#### SOURCE RECORDS

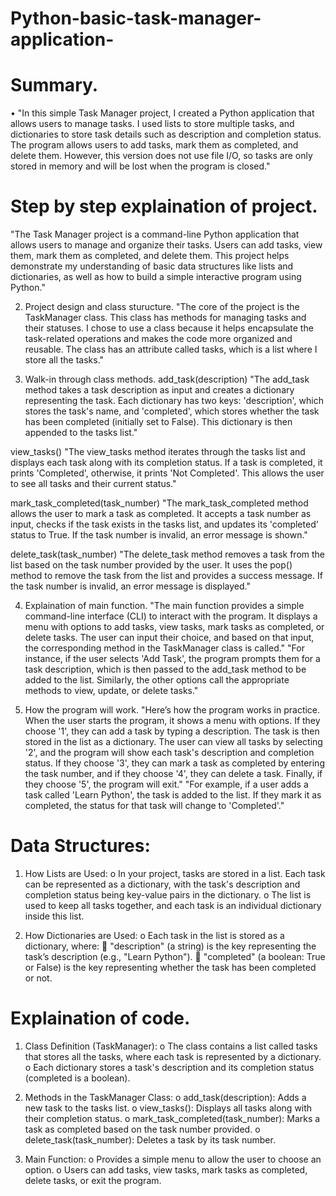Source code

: # Python-basic-task-manager-application-

# Summary.

•	"In this simple Task Manager project, I created a Python application that allows users to manage tasks. I used lists to store multiple tasks, and dictionaries to store task details such as description and completion status. The program allows users to add tasks, mark them as completed, and delete them. However, this version does not use file I/O, so tasks are only stored in memory and will be lost when the program is closed."

# Step by step explaination of project.
"The Task Manager project is a command-line Python application that allows users to manage and organize their tasks. Users can add tasks, view them, mark them as completed, and delete them. This project helps demonstrate my understanding of basic data structures like lists and dictionaries, as well as how to build a simple interactive program using Python."

2. Project design and class sturucture.
"The core of the project is the TaskManager class. This class has methods for managing tasks and their statuses. I chose to use a class because it helps encapsulate the task-related operations and makes the code more organized and reusable. The class has an attribute called tasks, which is a list where I store all the tasks."


3. Walk-in through class methods.
add_task(description)
"The add_task method takes a task description as input and creates a dictionary representing the task. Each dictionary has two keys: 'description', which stores the task's name, and 'completed', which stores whether the task has been completed (initially set to False). This dictionary is then appended to the tasks list."

view_tasks()
"The view_tasks method iterates through the tasks list and displays each task along with its completion status. If a task is completed, it prints 'Completed', otherwise, it prints 'Not Completed'. This allows the user to see all tasks and their current status."

mark_task_completed(task_number)
"The mark_task_completed method allows the user to mark a task as completed. It accepts a task number as input, checks if the task exists in the tasks list, and updates its 'completed' status to True. If the task number is invalid, an error message is shown."

delete_task(task_number)
"The delete_task method removes a task from the list based on the task number provided by the user. It uses the pop() method to remove the task from the list and provides a success message. If the task number is invalid, an error message is displayed."


4. Explaination of main function.
"The main function provides a simple command-line interface (CLI) to interact with the program. It displays a menu with options to add tasks, view tasks, mark tasks as completed, or delete tasks. The user can input their choice, and based on that input, the corresponding method in the TaskManager class is called."
"For instance, if the user selects 'Add Task', the program prompts them for a task description, which is then passed to the add_task method to be added to the list. Similarly, the other options call the appropriate methods to view, update, or delete tasks."

5. How the program will work.
"Here’s how the program works in practice. When the user starts the program, it shows a menu with options. If they choose '1', they can add a task by typing a description. The task is then stored in the list as a dictionary. The user can view all tasks by selecting '2', and the program will show each task's description and completion status. If they choose '3', they can mark a task as completed by entering the task number, and if they choose '4', they can delete a task. Finally, if they choose '5', the program will exit."
"For example, if a user adds a task called 'Learn Python', the task is added to the list. If they mark it as completed, the status for that task will change to 'Completed'."


# Data Structures:

1. How Lists are Used:
o	In your project, tasks are stored in a list. Each task can be represented as a dictionary, with the task's description and completion status being key-value pairs in the dictionary.
o	The list is used to keep all tasks together, and each task is an individual dictionary inside this list.

2. How Dictionaries are Used:
o	Each task in the list is stored as a dictionary, where:
	"description" (a string) is the key representing the task’s description (e.g., "Learn Python").
	"completed" (a boolean: True or False) is the key representing whether the task has been completed or not.

   
# Explaination of code.

1.	Class Definition (TaskManager):
o	The class contains a list called tasks that stores all the tasks, where each task is represented by a dictionary.
o	Each dictionary stores a task's description and its completion status (completed is a boolean).

2.	Methods in the TaskManager Class:
o	add_task(description): Adds a new task to the tasks list.
o	view_tasks(): Displays all tasks along with their completion status.
o	mark_task_completed(task_number): Marks a task as completed based on the task number provided.
o	delete_task(task_number): Deletes a task by its task number.

3.	Main Function:
o	Provides a simple menu to allow the user to choose an option.
o	Users can add tasks, view tasks, mark tasks as completed, delete tasks, or exit the program.

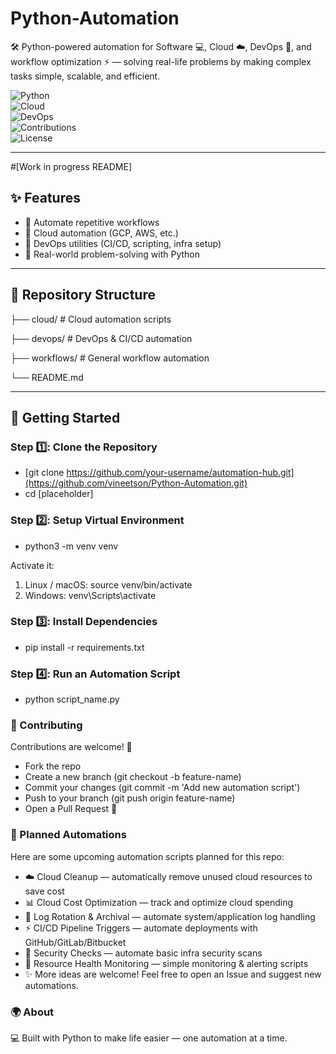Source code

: # Python-Automation
🛠️ Python-powered automation for Software 💻, Cloud ☁️, DevOps 🔧, and workflow optimization ⚡ — solving real-life problems by making complex tasks simple, scalable, and efficient.


![Python](https://img.shields.io/badge/Python-3.x-blue?logo=python&logoColor=white)  
![Cloud](https://img.shields.io/badge/Cloud-Automation-4285F4?logo=googlecloud&logoColor=white)  
![DevOps](https://img.shields.io/badge/DevOps-Automation-2496ED?logo=docker&logoColor=white)  
![Contributions](https://img.shields.io/badge/Contributions-Welcome-brightgreen?logo=github)  
![License](https://img.shields.io/badge/License-MIT-yellow?logo=open-source-initiative) 

---
#[Work in progress README]
## ✨ Features  
- 🔹 Automate repetitive workflows  
- 🔹 Cloud automation (GCP, AWS, etc.)  
- 🔹 DevOps utilities (CI/CD, scripting, infra setup)  
- 🔹 Real-world problem-solving with Python  

---

## 📂 Repository Structure  

├── cloud/ # Cloud automation scripts

├── devops/ # DevOps & CI/CD automation

├── workflows/ # General workflow automation

└── README.md

---

## 🚀 Getting Started  

### Step 1️⃣: Clone the Repository  
- [git clone https://github.com/your-username/automation-hub.git](https://github.com/vineetson/Python-Automation.git)
- cd [placeholder]

### Step 2️⃣: Setup Virtual Environment
- python3 -m venv venv

Activate it:
1. Linux / macOS: source venv/bin/activate
2. Windows: venv\Scripts\activate

### Step 3️⃣: Install Dependencies
- pip install -r requirements.txt

### Step 4️⃣: Run an Automation Script
- python script_name.py


### 🤝 Contributing
Contributions are welcome! 🚀
- Fork the repo
- Create a new branch (git checkout -b feature-name)
- Commit your changes (git commit -m 'Add new automation script')
- Push to your branch (git push origin feature-name)
- Open a Pull Request 🎉

### 📌 Planned Automations
Here are some upcoming automation scripts planned for this repo:
- ☁️ Cloud Cleanup — automatically remove unused cloud resources to save cost
- 📊 Cloud Cost Optimization — track and optimize cloud spending
- 🔄 Log Rotation & Archival — automate system/application log handling
- ⚡ CI/CD Pipeline Triggers — automate deployments with GitHub/GitLab/Bitbucket
- 🔐 Security Checks — automate basic infra security scans
- 🧹 Resource Health Monitoring — simple monitoring & alerting scripts
- ✨ More ideas are welcome! Feel free to open an Issue and suggest new automations.

### 🌍 About
💻 Built with Python to make life easier — one automation at a time.

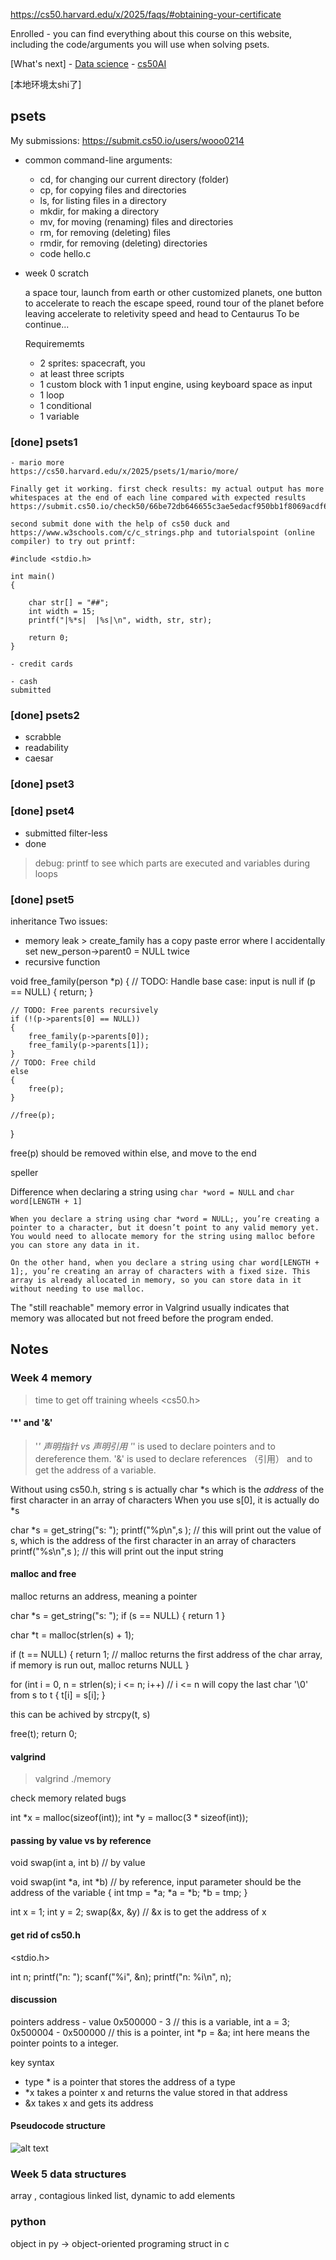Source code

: https://cs50.harvard.edu/x/2025/faqs/#obtaining-your-certificate

Enrolled - you can find everything about this course on this website, including the code/arguments you will use when solving psets.

[What's next]
    - [Data science](https://datascience.quantecon.org/)
    - [cs50AI](https://cs50.harvard.edu/ai/2024/)

[本地环境太shi了]

## psets

My submissions: 
https://submit.cs50.io/users/wooo0214

- common command-line arguments:
    - cd, for changing our current directory (folder)
    - cp, for copying files and directories
    - ls, for listing files in a directory
    - mkdir, for making a directory
    - mv, for moving (renaming) files and directories
    - rm, for removing (deleting) files
    - rmdir, for removing (deleting) directories
    - code hello.c

- week 0 scratch

    a space tour, 
    launch from earth or other customized planets, 
    one button to accelerate to reach the escape speed, 
    round tour of the planet before leaving
    accelerate to reletivity speed and head to Centaurus
    To be continue...

    Requirememts
    - 2 sprites: spacecraft, you
    - at least three scripts
    - 1 custom block with 1 input
        engine, using keyboard space as input
    - 1 loop
    - 1 conditional
    - 1 variable

### [done] psets1

    - mario more
    https://cs50.harvard.edu/x/2025/psets/1/mario/more/

    Finally get it working. first check results: my actual output has more whitespaces at the end of each line compared with expected results
    https://submit.cs50.io/check50/66be72db646655c3ae5edacf950bb1f8069acdf6

    second submit done with the help of cs50 duck and https://www.w3schools.com/c/c_strings.php and tutorialspoint (online compiler) to try out printf:

    #include <stdio.h>

    int main()
    {

        char str[] = "##"; 
        int width = 15; 
        printf("|%*s|  |%s|\n", width, str, str); 

        return 0;
    }

    - credit cards

    - cash
    submitted
    
### [done] psets2
- scrabble
- readability
- caesar

### [done] pset3

### [done] pset4
- submitted filter-less
- done
> debug: printf to see which parts are executed and variables during loops

### [done] pset5

inheritance 
Two issues:
- memory leak > create_family has a copy paste error where I accidentally set new_person->parent0 = NULL twice
- recursive function

void free_family(person *p)
{
    // TODO: Handle base case: input is null
    if (p == NULL)
    {
        return;
    }

    // TODO: Free parents recursively
    if (!(p->parents[0] == NULL))
    {
        free_family(p->parents[0]);
        free_family(p->parents[1]);
    }
    // TODO: Free child
    else
    {
        free(p);
    }

    //free(p);

}

free(p) should be removed within else, and move to the end

speller

Difference when declaring a string using `char *word = NULL` and `char word[LENGTH + 1]`

    When you declare a string using char *word = NULL;, you’re creating a pointer to a character, but it doesn’t point to any valid memory yet. You would need to allocate memory for the string using malloc before you can store any data in it.

    On the other hand, when you declare a string using char word[LENGTH + 1];, you’re creating an array of characters with a fixed size. This array is already allocated in memory, so you can store data in it without needing to use malloc.

The "still reachable" memory error in Valgrind usually indicates that memory was allocated but not freed before the program ended.

## Notes

### Week 4 memory

> time to get off training wheels <cs50.h>

#### '*' and  '&'

> '*' 声明指针 vs 声明引用
'*' is used to declare pointers and to dereference them.
'&' is used to declare references （引用） and to get the address of a variable.

Without using cs50.h, string s is actually char *s which is the *address* of the first character in an array of characters
When you use s[0], it is actually do *s

char *s = get_string("s: ");
printf("%p\n",s ); // this will print out the value of s, which is the address of the first character in an array of characters
printf("%s\n",s ); // this will print out the input string

#### malloc and free

malloc returns an address, meaning a pointer

char *s = get_string("s: ");
if (s == NULL)
{
    return 1
}

char *t = malloc(strlen(s) + 1);

if (t == NULL)
{
    return 1; // malloc returns the first address of the char array, if memory is run out, malloc returns NULL
}

for (int i = 0, n = strlen(s); i <= n; i++) // i <= n will copy the last char '\0' from s to t
{
    t[i] = s[i];
}

this can be achived by strcpy(t, s)

free(t);
return 0;

#### valgrind

> valgrind ./memory

check memory related bugs 

int *x = malloc(sizeof(int)); 
int *y = malloc(3 * sizeof(int)); 

#### passing by value vs by reference

void swap(int a, int b) // by value

void swap(int *a, int *b) // by reference, input parameter should be the address of the variable
{
    int tmp = *a;
    *a = *b;
    *b = tmp;
}

int x = 1;
int y = 2;
swap(&x, &y) // &x is to get the address of x

#### get rid of cs50.h

<stdio.h>

int n;
printf("n: ");
scanf("%i", &n);
printf("n: %i\n", n);

#### discussion

pointers
address - value
0x500000 - 3 // this is a variable, int a = 3;
0x500004 - 0x500000 // this is a pointer, int *p = &a; int here means the pointer points to a integer.

key syntax
- type * is a pointer that stores the address of a type
- *x takes a pointer x and returns the value stored in that address
- &x takes x and gets its address

#### Pseudocode structure

![alt text](image.png)

### Week 5 data structures

array , contagious
linked list, dynamic to add elements

### python

object in py -> object-oriented programing
struct in c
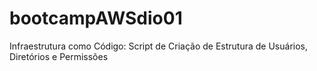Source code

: # bootcampAWSdio01
Infraestrutura como Código: Script de Criação de Estrutura de Usuários, Diretórios e Permissões
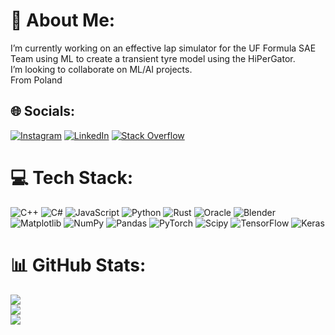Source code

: # 💫 About Me:
I’m currently working on an effective lap simulator for the UF Formula SAE Team using ML to create a transient tyre model using the HiPerGator.<br>I’m looking to collaborate on ML/AI projects.<br>From Poland


## 🌐 Socials:
[![Instagram](https://img.shields.io/badge/Instagram-%23E4405F.svg?logo=Instagram&logoColor=white)](https://instagram.com/oskardolga) [![LinkedIn](https://img.shields.io/badge/LinkedIn-%230077B5.svg?logo=linkedin&logoColor=white)](https://linkedin.com/in/oskardolega) [![Stack Overflow](https://img.shields.io/badge/-Stackoverflow-FE7A16?logo=stack-overflow&logoColor=white)](https://stackoverflow.com/users/23852260) 

# 💻 Tech Stack:
![C++](https://img.shields.io/badge/c++-%2300599C.svg?style=flat&logo=c%2B%2B&logoColor=white) ![C#](https://img.shields.io/badge/c%23-%23239120.svg?style=flat&logo=csharp&logoColor=white) ![JavaScript](https://img.shields.io/badge/javascript-%23323330.svg?style=flat&logo=javascript&logoColor=%23F7DF1E) ![Python](https://img.shields.io/badge/python-3670A0?style=flat&logo=python&logoColor=ffdd54) ![Rust](https://img.shields.io/badge/rust-%23000000.svg?style=flat&logo=rust&logoColor=white) ![Oracle](https://img.shields.io/badge/Oracle-F80000?style=flat&logo=oracle&logoColor=white) ![Blender](https://img.shields.io/badge/blender-%23F5792A.svg?style=flat&logo=blender&logoColor=white) ![Matplotlib](https://img.shields.io/badge/Matplotlib-%23ffffff.svg?style=flat&logo=Matplotlib&logoColor=black) ![NumPy](https://img.shields.io/badge/numpy-%23013243.svg?style=flat&logo=numpy&logoColor=white) ![Pandas](https://img.shields.io/badge/pandas-%23150458.svg?style=flat&logo=pandas&logoColor=white) ![PyTorch](https://img.shields.io/badge/PyTorch-%23EE4C2C.svg?style=flat&logo=PyTorch&logoColor=white) ![Scipy](https://img.shields.io/badge/SciPy-%230C55A5.svg?style=flat&logo=scipy&logoColor=%white) ![TensorFlow](https://img.shields.io/badge/TensorFlow-%23FF6F00.svg?style=flat&logo=TensorFlow&logoColor=white) ![Keras](https://img.shields.io/badge/Keras-%23D00000.svg?style=flat&logo=Keras&logoColor=white)
# 📊 GitHub Stats:
![](https://github-readme-stats.vercel.app/api?username=okar0&theme=onedark&hide_border=false&include_all_commits=false&count_private=false)<br/>
![](https://github-readme-streak-stats.herokuapp.com/?user=okar0&theme=onedark&hide_border=false)<br/>
![](https://github-readme-stats.vercel.app/api/top-langs/?username=okar0&theme=onedark&hide_border=false&include_all_commits=false&count_private=false&layout=compact)
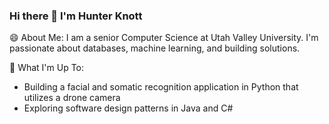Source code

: ### Hi there 👋 I'm Hunter Knott 

<!--
**HunterKnott/HunterKnott** is a ✨ _special_ ✨ repository because its `README.md` (this file) appears on your GitHub profile.

Here are some ideas to get you started:

- 🔭 I’m currently working on ...
- 🌱 I’m currently learning ...
- 👯 I’m looking to collaborate on ...
- 🤔 I’m looking for help with ...
- 💬 Ask me about ...
- 📫 How to reach me: ...
- 😄 Pronouns: ...
- ⚡ Fun fact: ...
-->

😄 About Me:
I am a senior Computer Science at Utah Valley University. I'm passionate about databases, machine learning, and building solutions.

🔭 What I'm Up To:
- Building a facial and somatic recognition application in Python that utilizes a drone camera
- Exploring software design patterns in Java and C#
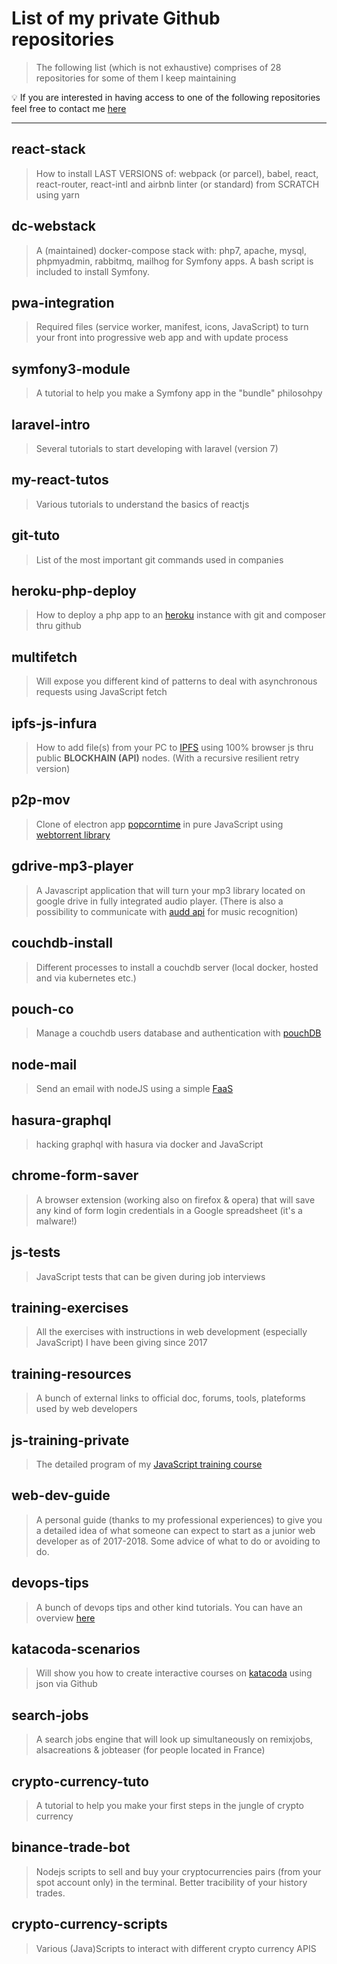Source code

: # List of my private Github repositories

> The following list (which is not exhaustive) comprises of 28 repositories for some of them I keep maintaining

:bulb: If you are interested in having access to one of the following repositories feel free to contact me [here](https://arthur.xn--grgoi-csa.re/contact)

___

## react-stack

>How to install LAST VERSIONS of: webpack (or parcel), babel, react, react-router, react-intl and airbnb linter (or standard) from SCRATCH using yarn

## dc-webstack

>A (maintained) docker-compose stack with: php7, apache, mysql, phpmyadmin, rabbitmq, mailhog for Symfony apps. A bash script is included to install Symfony.

## pwa-integration

>Required files (service worker, manifest, icons, JavaScript) to turn your front into progressive web app and with update process

## symfony3-module

>A tutorial to help you make a Symfony app in the "bundle" philosohpy

## laravel-intro

>Several tutorials to start developing with laravel (version 7)

## my-react-tutos

>Various tutorials to understand the basics of reactjs

## git-tuto

>List of the most important git commands used in companies

## heroku-php-deploy

>How to deploy a php app to an [heroku](https://www.heroku.com/) instance with git and composer thru github

## multifetch

>Will expose you different kind of patterns to deal with asynchronous requests using JavaScript fetch

## ipfs-js-infura

>How to add file(s) from your PC to [IPFS](https://en.wikipedia.org/wiki/InterPlanetary_File_System) using 100% browser js thru public **BLOCKHAIN (API)** nodes. (With a recursive resilient retry version)

## p2p-mov

> Clone of electron app [popcorntime](https://popcorntime.app/fr/) in pure JavaScript using [webtorrent library](https://github.com/webtorrent/webtorrent)

## gdrive-mp3-player

> A Javascript application that will turn your mp3 library located on google drive in fully integrated audio player. (There is also a possibility to communicate with [audd api](https://audd.io/) for music recognition)

## couchdb-install

>Different processes to install a couchdb server (local docker, hosted and via kubernetes etc.)

## pouch-co

>Manage a couchdb users database and authentication with [pouchDB](https://pouchdb.com)

## node-mail

>Send an email with nodeJS using a simple [FaaS](https://en.wikipedia.org/wiki/Function_as_a_service)

## hasura-graphql

> hacking graphql with hasura via docker and JavaScript

## chrome-form-saver

>A browser extension (working also on firefox & opera) that will save any kind of form login credentials in a Google spreadsheet (it's a malware!)

## js-tests

>JavaScript tests that can be given during job interviews

## training-exercises

>All the exercises with instructions in web development (especially JavaScript) I have been giving since 2017

## training-resources

>A bunch of external links to official doc, forums, tools, plateforms used by web developers

## js-training-private

>The detailed program of my [JavaScript training course](../../../javascript-training)

## web-dev-guide

>A personal guide (thanks to my professional experiences) to give you a detailed idea of what someone can expect to start as a junior web developer as of 2017-2018. Some advice of what to do or avoiding to do.

## devops-tips

>A bunch of devops tips and other kind tutorials. You can have an overview [here](https://arthur.xn--grgoi-csa.re/tips)

## katacoda-scenarios

> Will show you how to create interactive courses on [katacoda](https://www.katacoda.com/) using json via Github

## search-jobs

>A search jobs engine that will look up simultaneously on remixjobs, alsacreations & jobteaser (for people located in France)

## crypto-currency-tuto

>A tutorial to help you make your first steps in the jungle of crypto currency

## binance-trade-bot

>Nodejs scripts to sell and buy your cryptocurrencies pairs (from your spot account only) in the terminal. Better tracibility of your history trades.

## crypto-currency-scripts

> Various (Java)Scripts to interact with different crypto currency APIS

########

__WHAT TO WORK ON__:
Your reply should be only the count of lines in the entries above that contain the word "engine".

__SOLUTION TO THE PROBLEM__:
2